The Rise and Fall of the Judeo-Christian Consensus
An America’s Founding and Future Lecture
James M. Patterson, Associate Professor of Politics, Ave Maria University
Catholics, Protestants, and Jews are not well known for getting along; throughout the twentieth century, however, Americans of all three faiths formed a religious consensus that rested on a shared set of values. Several clergy sought to lead this consensus, with the three most significant being Venerable Archbishop Fulton J. Sheen, Dr. Martin Luther King, Jr., and Rev. Jerry Falwell. Falwell proved to be the final leader as he transformed the beleaguered consensus into a partisan constituency, thus depriving "Judeo-Christianity" of a prophetic voice above and beyond politics.
A lecture on Professor Patterson's new book, Religion in the Public Square: Sheen, King, Falwell.
James M. Patterson is associate professor of politics at Ave Maria University.

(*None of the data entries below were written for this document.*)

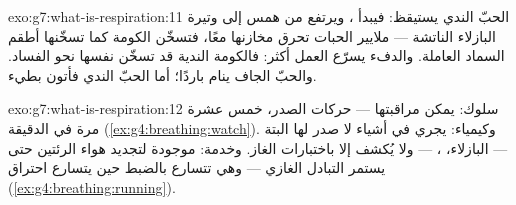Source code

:\begin{solution}{exo:g7:what-is-respiration:11}
الحبّ الندي يستيقظ: فيبدأ ، ويرتفع  من همس إلى وتيرة
البازلاء الناتشة --- ملايير الحبات تحرق مخازنها معًا، فتسخّن
الكومة كما تسخّنها أطقم السماد العاملة. والدفء يسرّع العمل أكثر:
فالكومة الندية قد تسخّن نفسها نحو الفساد. والحبّ الجاف ينام باردًا؛
أما الحبّ الندي فأتون بطيء.
\end{solution}

\begin{solution}{exo:g7:what-is-respiration:12}
سلوك:  يمكن مراقبتها --- حركات الصدر، خمس عشرة مرة
في الدقيقة (\cref{ex:g4:breathing:watch}). وكيمياء:  يجري في
أشياء لا صدر لها البتة --- البازلاء، ،  --- ولا
يُكشف إلا باختبارات الغاز. وخدمة:  موجودة لتجديد
هواء الرئتين حتى يستمر التبادل الغازي --- وهي تتسارع بالضبط حين
يتسارع احتراق 
(\cref{ex:g4:breathing:running}).
\end{solution}

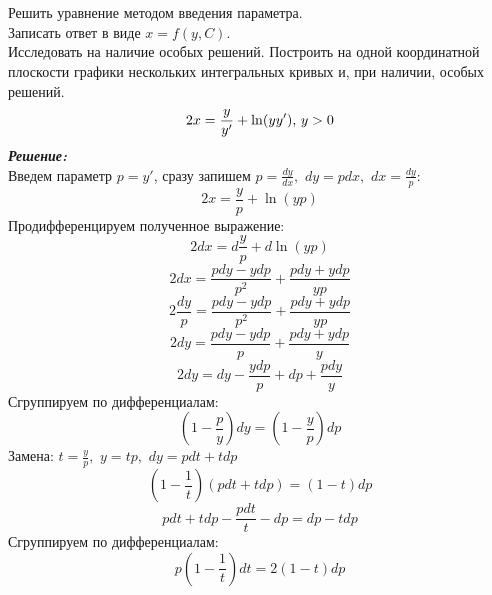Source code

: \documentclass[a5paper, 10pt]{article}
\theoremstyle{definition}
\theoremstyle{plain}
\theoremstyle{remark}
\begin{document}
\newpage
\section{}
Решить уравнение методом введения параметра. \\
Записать ответ в виде $x = f(y, C)$.\\
Исследовать на наличие особых решений. Построить на одной координатной плоскости графики нескольких интегральных кривых и, при наличии, особых решений.
\begin{equation*}
2x = \frac{y}{y'} + \ln (yy'), \, y >0\\
\end{equation*}
\textit{\textbf{Решение:}}\\
Введем параметр $p = y'$, сразу запишем $p = \frac{dy}{dx}, \, \, dy = pdx, \, \, dx = \frac{dy}{p}$:
\begin{equation*}
2x = \frac{y}{p} + \ln (yp)
\end{equation*}
Продифференцируем полученное выражение:
\begin{equation*}
2dx = d\frac{y}{p} + d\ln (yp)
\end{equation*}
\begin{equation*}
2dx = \frac{pdy - ydp}{p^2} + \frac{pdy + ydp}{yp}
\end{equation*}
\begin{equation*}
2\frac{dy}{p} = \frac{pdy - ydp}{p^2} + \frac{pdy + ydp}{yp}
\end{equation*}
\begin{equation*}
2dy = \frac{pdy - ydp}{p} + \frac{pdy + ydp}{y}
\end{equation*}
\begin{equation*}
2dy =dy - \frac{ydp}{p} + dp +\frac{pdy}{y}
\end{equation*}
Сгруппируем по дифференциалам:
\begin{equation*}
\left( 1 - \frac{p}{y} \right) dy = \left(1 - \frac{y}{p} \right) dp
\end{equation*}
Замена: $t = \frac{y}{p}, \, \, y = tp, \, \, dy = pdt + tdp$
\begin{equation*}
\left( 1 - \frac{1}{t} \right) ( pdt + tdp) = \left(1 - t \right) dp
\end{equation*}
\begin{equation*}
 pdt + tdp - \frac{ pdt}{t}  - dp = dp  - t dp
\end{equation*}
Сгруппируем по дифференциалам:
\begin{equation*}
 p \left(1  - \frac{ 1}{t} \right) dt  = 2 (1  - t) dp
\end{equation*}
\end{document}
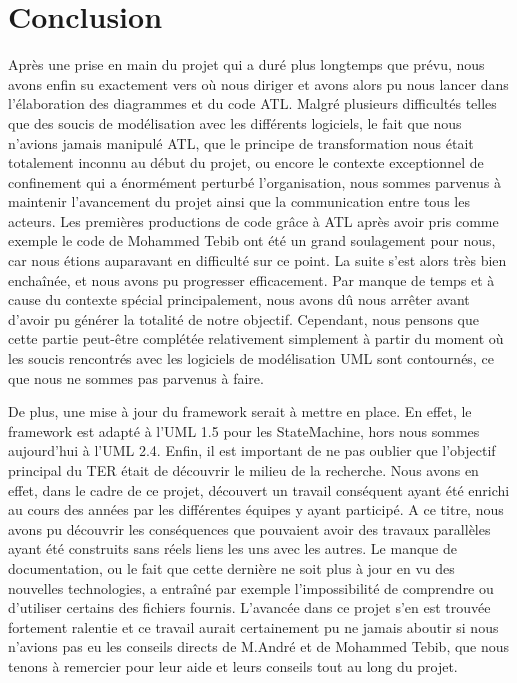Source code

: \documentclass[french, 12pt, a4paper]{article}
\begin{document}
\section{Conclusion}
Après une prise en main du projet qui a duré plus longtemps que prévu, nous avons enfin su exactement vers où nous diriger et avons alors pu nous lancer dans l'élaboration des diagrammes et du code ATL. Malgré plusieurs difficultés telles que des soucis de modélisation avec les différents logiciels, le fait que nous n'avions jamais manipulé ATL, que le principe de transformation nous était totalement inconnu au début du projet, ou encore le contexte exceptionnel de confinement qui a énormément perturbé l'organisation, nous sommes parvenus à maintenir l'avancement du projet ainsi que la communication entre tous les acteurs. Les premières productions de code grâce à ATL après avoir pris comme exemple le code de Mohammed Tebib ont été un grand soulagement pour nous, car nous étions auparavant en difficulté sur ce point. La suite s'est alors très bien enchaînée, et nous avons pu progresser efficacement. 
\newline
\newline
Par manque de temps et à cause du contexte spécial principalement, nous avons dû nous arrêter avant d'avoir pu générer la totalité de notre objectif. Cependant, nous pensons que cette partie peut-être complétée relativement simplement à partir du moment où les soucis rencontrés avec les logiciels de modélisation UML sont contournés, ce que nous ne sommes pas parvenus à faire.

De plus, une mise à jour du framework serait à mettre en place. En effet, le framework est adapté à l'UML 1.5 pour les StateMachine, hors nous sommes aujourd'hui à l'UML 2.4.
\newline
\newline
Enfin, il est important de ne pas oublier que l'objectif principal du TER était de découvrir le milieu de la recherche. Nous avons en effet, dans le cadre de ce projet, découvert un travail conséquent ayant été enrichi au cours des années par les différentes équipes y ayant participé. A ce titre, nous avons pu découvrir les conséquences que pouvaient avoir des travaux parallèles ayant été construits sans réels liens les uns avec les autres. Le manque de documentation, ou le fait que cette dernière ne soit plus à jour en vu des nouvelles technologies, a entraîné par exemple l'impossibilité de comprendre ou d'utiliser certains des fichiers fournis. L'avancée dans ce projet s'en est trouvée fortement ralentie et ce travail aurait certainement pu ne jamais aboutir si nous n'avions pas eu les conseils directs de M.André et de Mohammed Tebib, que nous tenons à remercier pour leur aide et leurs conseils tout au long du projet.
\end{document}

His areas of research include race, religion, and American political development. He has held research positions at Duke University and Princeton University, as well as teaching positions at Hampden-Sydney College and Gettysburg College. Professor Patterson is the author of the newly-released Religion in the Public Square: Sheen, King, and Falwell (University of Pennsylvania Press). He has published academic work on Dr. Martin Luther King, Jr., Venerable Fulton J. Sheen, and biblical narratives in American political rhetoric, and he has published more popular essays and book reviews for Modern Age, Society, Library of Law and Liberty, and Public Discourse. Professor Patterson received his B.A. in Political Science and Media Studies at the University of Houston in 2002 and his Ph.D. in American Politics from the University of Virginia in 2012. He lives in Ave Maria, Florida, with his wife Julia and their three children, Esme, Keats, and Stella.